Look through the entries below and count the lines with the word "obstruction" in them; give only the number.
** Opening EXERCISE MATERIAL block **
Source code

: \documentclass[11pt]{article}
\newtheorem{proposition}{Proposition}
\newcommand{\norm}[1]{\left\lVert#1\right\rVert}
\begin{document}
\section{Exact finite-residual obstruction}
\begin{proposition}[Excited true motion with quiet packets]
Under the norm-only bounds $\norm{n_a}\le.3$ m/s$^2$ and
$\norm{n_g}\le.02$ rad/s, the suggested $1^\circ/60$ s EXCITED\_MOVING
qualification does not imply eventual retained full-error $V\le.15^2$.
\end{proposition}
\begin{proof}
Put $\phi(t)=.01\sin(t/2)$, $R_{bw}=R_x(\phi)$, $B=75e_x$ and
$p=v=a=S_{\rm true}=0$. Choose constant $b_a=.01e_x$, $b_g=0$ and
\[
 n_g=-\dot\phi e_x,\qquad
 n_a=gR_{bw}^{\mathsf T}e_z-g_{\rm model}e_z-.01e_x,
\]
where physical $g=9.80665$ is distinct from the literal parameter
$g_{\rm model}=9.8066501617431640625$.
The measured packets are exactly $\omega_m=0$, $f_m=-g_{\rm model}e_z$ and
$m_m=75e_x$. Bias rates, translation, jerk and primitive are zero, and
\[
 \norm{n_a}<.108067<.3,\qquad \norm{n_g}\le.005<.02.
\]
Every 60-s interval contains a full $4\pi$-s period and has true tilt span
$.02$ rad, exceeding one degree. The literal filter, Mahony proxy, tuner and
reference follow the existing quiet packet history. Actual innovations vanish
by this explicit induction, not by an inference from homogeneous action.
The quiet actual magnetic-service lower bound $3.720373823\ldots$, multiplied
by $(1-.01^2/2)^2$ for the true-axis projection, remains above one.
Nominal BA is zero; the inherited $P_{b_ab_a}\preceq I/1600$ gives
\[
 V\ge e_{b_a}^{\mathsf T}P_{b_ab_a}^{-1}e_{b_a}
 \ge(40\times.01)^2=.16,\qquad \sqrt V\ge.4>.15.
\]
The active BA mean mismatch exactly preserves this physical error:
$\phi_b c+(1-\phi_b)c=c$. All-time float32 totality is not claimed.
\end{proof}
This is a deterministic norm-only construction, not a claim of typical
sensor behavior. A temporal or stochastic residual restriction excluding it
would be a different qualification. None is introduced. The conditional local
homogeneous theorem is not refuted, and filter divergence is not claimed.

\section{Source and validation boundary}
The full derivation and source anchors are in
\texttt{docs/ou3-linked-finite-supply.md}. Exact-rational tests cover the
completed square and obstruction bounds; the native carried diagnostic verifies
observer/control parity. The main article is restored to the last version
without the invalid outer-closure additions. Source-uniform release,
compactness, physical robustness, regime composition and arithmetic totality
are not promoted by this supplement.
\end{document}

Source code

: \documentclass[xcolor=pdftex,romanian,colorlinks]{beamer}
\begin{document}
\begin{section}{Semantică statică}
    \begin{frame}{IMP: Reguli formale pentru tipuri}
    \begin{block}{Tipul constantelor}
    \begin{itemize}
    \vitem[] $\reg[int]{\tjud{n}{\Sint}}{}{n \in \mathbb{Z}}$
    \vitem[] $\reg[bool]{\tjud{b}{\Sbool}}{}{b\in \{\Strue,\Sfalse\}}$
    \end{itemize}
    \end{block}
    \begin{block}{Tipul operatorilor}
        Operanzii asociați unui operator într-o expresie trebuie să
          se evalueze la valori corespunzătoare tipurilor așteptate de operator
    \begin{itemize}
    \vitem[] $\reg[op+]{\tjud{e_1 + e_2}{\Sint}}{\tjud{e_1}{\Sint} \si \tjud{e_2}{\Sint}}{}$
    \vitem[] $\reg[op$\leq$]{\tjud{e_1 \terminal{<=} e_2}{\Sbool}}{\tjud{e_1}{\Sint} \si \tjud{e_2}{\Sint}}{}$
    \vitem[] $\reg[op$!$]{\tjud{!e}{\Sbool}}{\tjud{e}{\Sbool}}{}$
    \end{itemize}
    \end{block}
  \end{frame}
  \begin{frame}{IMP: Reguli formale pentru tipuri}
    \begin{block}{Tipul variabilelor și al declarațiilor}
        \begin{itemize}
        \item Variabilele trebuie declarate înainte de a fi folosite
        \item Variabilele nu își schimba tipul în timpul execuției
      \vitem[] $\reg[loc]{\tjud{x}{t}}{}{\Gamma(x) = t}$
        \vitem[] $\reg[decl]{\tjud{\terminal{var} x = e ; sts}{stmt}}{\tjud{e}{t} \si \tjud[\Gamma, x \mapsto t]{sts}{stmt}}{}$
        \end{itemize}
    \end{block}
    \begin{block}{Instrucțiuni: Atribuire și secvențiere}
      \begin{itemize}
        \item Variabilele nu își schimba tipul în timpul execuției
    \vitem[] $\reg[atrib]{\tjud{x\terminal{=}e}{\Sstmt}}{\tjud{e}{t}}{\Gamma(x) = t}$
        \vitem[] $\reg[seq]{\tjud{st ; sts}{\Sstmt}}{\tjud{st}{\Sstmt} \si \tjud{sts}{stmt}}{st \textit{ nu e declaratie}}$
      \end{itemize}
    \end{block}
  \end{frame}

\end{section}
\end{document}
** Closing EXERCISE MATERIAL block **
**YOUR SOLUTION**
2